Work instructions: Where a line contains "https://newspaper-agency-x6l8.onrender.com", start there and write out that line and each one after it, word for word, through the final line of the entries; add nothing else.
======== Data for analysis ========
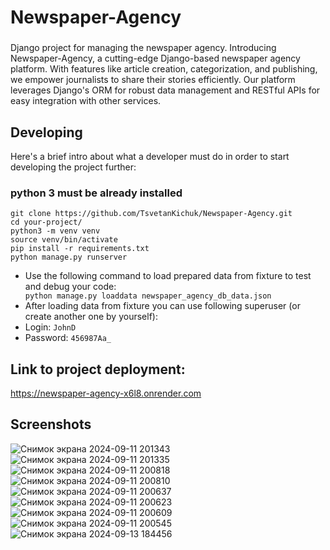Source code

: # Newspaper-Agency
###
 Django project for managing the newspaper agency. Introducing Newspaper-Agency, a cutting-edge Django-based newspaper agency platform. With features like article creation, categorization, and publishing, we empower journalists to share their stories efficiently. Our platform leverages Django's ORM for robust data management and RESTful APIs for easy integration with other services.

## Developing

Here's a brief intro about what a developer must do in order to start developing
the project further:
<h3>python 3 must be already installed</h3>

```shell
git clone https://github.com/TsvetanKichuk/Newspaper-Agency.git
cd your-project/
python3 -m venv venv
source venv/bin/activate
pip install -r requirements.txt
python manage.py runserver
```
<ul>
  <li>Use the following command to load prepared data from fixture to test and debug your code:</li>
    <code>python manage.py loaddata newspaper_agency_db_data.json</code>
  <li>After loading data from fixture you can use following superuser (or create another one by yourself):</li>
  <li>Login: <code>JohnD</code> </li>
  <li>Password: <code>456987Aa_</code></li>
</ul>

## Link to project deployment:
https://newspaper-agency-x6l8.onrender.com

## Screenshots

![Снимок экрана 2024-09-11 201343](https://github.com/user-attachments/assets/d9d8f605-b58f-40a6-a636-e1a5d1888d08)
![Снимок экрана 2024-09-11 201335](https://github.com/user-attachments/assets/370b903d-7e28-47ce-9cc6-cd44d3e08773)
![Снимок экрана 2024-09-11 200818](https://github.com/user-attachments/assets/8a3787ef-8ba1-4e33-89b9-a61a13cf6d81)
![Снимок экрана 2024-09-11 200810](https://github.com/user-attachments/assets/1c362f17-4bd4-4689-9acb-0935cc5da509)
![Снимок экрана 2024-09-11 200637](https://github.com/user-attachments/assets/95b4cfde-6f71-495e-96fd-a0a00fcbf4b9)
![Снимок экрана 2024-09-11 200623](https://github.com/user-attachments/assets/cb3d8a61-0526-4118-bd81-fd64be89be38)
![Снимок экрана 2024-09-11 200609](https://github.com/user-attachments/assets/c357bb1d-dd25-48d2-8981-faf40791d011)
![Снимок экрана 2024-09-11 200545](https://github.com/user-attachments/assets/731c2bf2-8b80-44a9-947e-af4a9dd1566a)
![Снимок экрана 2024-09-13 184456](https://github.com/user-attachments/assets/52ef9526-7e00-44a9-991b-ed0c22935336)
========
Your response:
https://newspaper-agency-x6l8.onrender.com

## Screenshots

![Снимок экрана 2024-09-11 201343](https://github.com/user-attachments/assets/d9d8f605-b58f-40a6-a636-e1a5d1888d08)
![Снимок экрана 2024-09-11 201335](https://github.com/user-attachments/assets/370b903d-7e28-47ce-9cc6-cd44d3e08773)
![Снимок экрана 2024-09-11 200818](https://github.com/user-attachments/assets/8a3787ef-8ba1-4e33-89b9-a61a13cf6d81)
![Снимок экрана 2024-09-11 200810](https://github.com/user-attachments/assets/1c362f17-4bd4-4689-9acb-0935cc5da509)
![Снимок экрана 2024-09-11 200637](https://github.com/user-attachments/assets/95b4cfde-6f71-495e-96fd-a0a00fcbf4b9)
![Снимок экрана 2024-09-11 200623](https://github.com/user-attachments/assets/cb3d8a61-0526-4118-bd81-fd64be89be38)
![Снимок экрана 2024-09-11 200609](https://github.com/user-attachments/assets/c357bb1d-dd25-48d2-8981-faf40791d011)
![Снимок экрана 2024-09-11 200545](https://github.com/user-attachments/assets/731c2bf2-8b80-44a9-947e-af4a9dd1566a)
![Снимок экрана 2024-09-13 184456](https://github.com/user-attachments/assets/52ef9526-7e00-44a9-991b-ed0c22935336)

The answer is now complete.